Transforms data before it reaches the next operator or mark. The function receives the current data group and returns a new one.

js
gf.chart(seafood, { axes: true })
  .flow(
    gf.derive((d) => d.filter((row) => row.species === "Salmon")),
    gf.spread({ by: "lake", dir: "x" })
  )
  .mark(gf.rect({ h: "count", fill: "steelblue" }))
  .render(root, { w: 400, h: 250 });

Signature

ts
derive(fn);

Parameters

ParameterTypeDescription
fn(d: T[]) => T[] | Promise<T[]>Function that transforms the data

Examples

ts
// Filter before spreading
.flow(
  derive(d => d.filter(row => row.year === 2020)),
  spread({ by: "category",  dir: "x" })
)

// Compute a per-group sum (after spread, d is scoped to one group)
.flow(
  spread({ by: "category",  dir: "x" }),
  derive(d => [{ ...d[0], total: sumBy(d, "value") }])
)

// Reshape wide-to-long
.flow(
  derive(d => d.flatMap(row => [
    { ...row, measure: "a", value: row.a },
    { ...row, measure: "b", value: row.b },
  ]))
)

Measures: keeping units across a transform

A channel that encodes a field carries that field's measure — its unit-of-measure, like "Beak Depth (mm)" or "count". GoFish uses measures to decide when two axes may share a scale: overlaying or aligning marks whose axes have the same measure merges their domains, while mixing different measures (say, a count axis with a millimeter axis) is refused with an error rather than silently corrupting the shared domain.

By default the measure is just the field name, which is usually right. Two things change it:

  • bin() and other built-in transforms tag their output automatically — a histogram's start/end/size columns keep the source field's units, and count becomes "count". You don't annotate anything; the tag survives through derive.

  • An arbitrary derive can lose that connection — once you compute a new column, GoFish only knows its name, not its unit. When the new column is really in some existing unit (and you want its axis to share with that unit's axis), annotate the channel with the second argument to field:

    ts
    import { field } from "gofish-graphics";
    
    // `depthMm` was derived but is still millimeters:
    .mark(rect({ y: field("depthMm", "Beak Depth (mm)") }))

    datum(v, measure) does the same for a literal value.

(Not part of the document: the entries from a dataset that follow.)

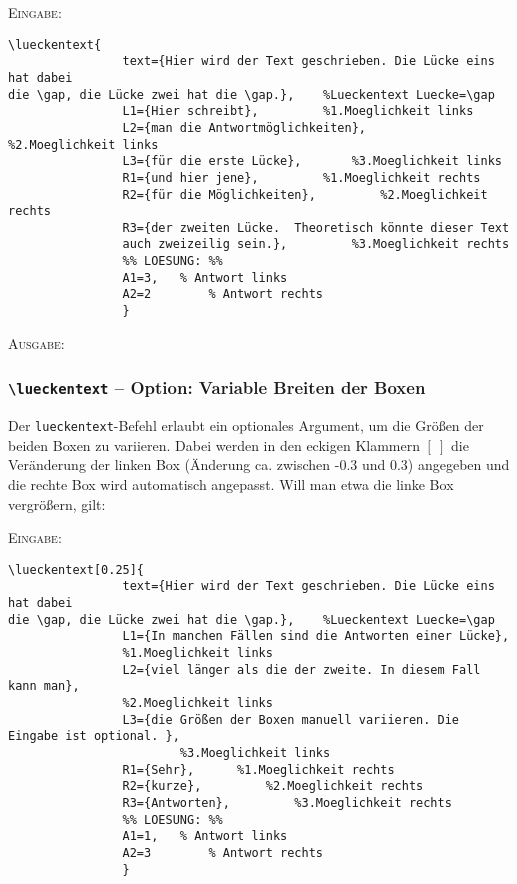 \documentclass[a4paper,12pt]{article}
\begin{document}
\textsc{Eingabe:}
\begin{verbatim}
\lueckentext{
				text={Hier wird der Text geschrieben. Die Lücke eins hat dabei
die \gap, die Lücke zwei hat die \gap.}, 	%Lueckentext Luecke=\gap
				L1={Hier schreibt}, 		%1.Moeglichkeit links  
				L2={man die Antwortmöglichkeiten}, 		%2.Moeglichkeit links
				L3={für die erste Lücke}, 		%3.Moeglichkeit links
				R1={und hier jene}, 		%1.Moeglichkeit rechts 
				R2={für die Möglichkeiten}, 		%2.Moeglichkeit rechts
				R3={der zweiten Lücke.  Theoretisch könnte dieser Text 
				auch zweizeilig sein.}, 		%3.Moeglichkeit rechts
				%% LOESUNG: %%
				A1=3,   % Antwort links
				A2=2		% Antwort rechts
				}			
\end{verbatim}

\textsc{Ausgabe:}


\subsubsection{\texttt{\textbackslash lueckentext} -- Option: Variable Breiten der Boxen}

Der \texttt{lueckentext}-Befehl erlaubt ein optionales Argument, um die Größen der beiden Boxen zu variieren. Dabei werden in den eckigen Klammern $[~]$ die Veränderung der linken Box (Änderung ca. zwischen -0.3 und 0.3) angegeben und die rechte Box wird automatisch angepasst. Will man etwa die linke Box vergrößern, gilt:\leer  

\textsc{Eingabe:}

\begin{verbatim}
\lueckentext[0.25]{
				text={Hier wird der Text geschrieben. Die Lücke eins hat dabei
die \gap, die Lücke zwei hat die \gap.}, 	%Lueckentext Luecke=\gap
				L1={In manchen Fällen sind die Antworten einer Lücke}, 		
				%1.Moeglichkeit links  
				L2={viel länger als die der zweite. In diesem Fall kann man}, 		
				%2.Moeglichkeit links
				L3={die Größen der Boxen manuell variieren. Die Eingabe ist optional. }, 
						%3.Moeglichkeit links
				R1={Sehr}, 		%1.Moeglichkeit rechts 
				R2={kurze}, 		%2.Moeglichkeit rechts
				R3={Antworten}, 		%3.Moeglichkeit rechts
				%% LOESUNG: %%
				A1=1,   % Antwort links
				A2=3		% Antwort rechts 
				}
\end{verbatim}
\end{document}
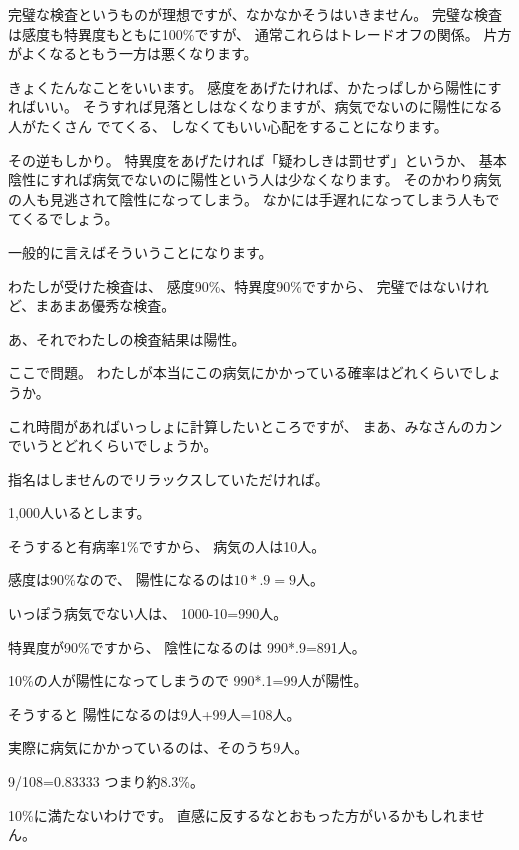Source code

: \documentclass[uplatex,jis2004,dvipdfmx,12pt]{jsarticle}
\begin{document}
完璧な検査というものが理想ですが、なかなかそうはいきません。
完璧な検査は感度も特異度もともに100\%ですが、
通常これらはトレードオフの関係。
片方がよくなるともう一方は悪くなります。

きょくたんなことをいいます。
感度をあげたければ、かたっぱしから陽性にすればいい。
そうすれば見落としはなくなりますが、病気でないのに陽性になる人がたくさん
でてくる、
しなくてもいい心配をすることになります。

その逆もしかり。
特異度をあげたければ「疑わしきは罰せず」というか、
基本陰性にすれば病気でないのに陽性という人は少なくなります。
そのかわり病気の人も見逃されて陰性になってしまう。
なかには手遅れになってしまう人もでてくるでしょう。

一般的に言えばそういうことになります。

わたしが受けた検査は、
感度90\%、特異度90\%ですから、
完璧ではないけれど、まあまあ優秀な検査。

あ、それでわたしの検査結果は陽性。

ここで問題。
わたしが本当にこの病気にかかっている確率はどれくらいでしょうか。

これ時間があればいっしょに計算したいところですが、
まあ、みなさんのカンでいうとどれくらいでしょうか。

指名はしませんのでリラックスしていただければ。

1,000人いるとします。

そうすると有病率1\%ですから、
病気の人は10人。


感度は90\%なので、
陽性になるのは$10*.9=9$人。


いっぽう病気でない人は、
1000-10=990人。

特異度が90\%ですから、
陰性になるのは
990*.9=891人。

10\%の人が陽性になってしまうので
990*.1=99人が陽性。

そうすると
陽性になるのは9人+99人=108人。

実際に病気にかかっているのは、そのうち9人。

9/108=0.83333
つまり約8.3\%。

10\%に満たないわけです。
直感に反するなとおもった方がいるかもしれません。


\bigskip


\end{document}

If you hit "Cannot unify underlying spaces with different measures", you have two remedies:

  1. If the units really are the same, say so with field(name, measure) / datum(v, measure) so the axes collapse to one measure and merge.
  2. If the units really differ, give the inner chart an explicit w/h so it becomes a self-contained scale region and never shares that axis.

Annotating a channel whose measure contradicts a transform's provenance (e.g. calling field("count", "mm") on a bin() output) is itself an error — the annotation and the provenance are contradictory claims.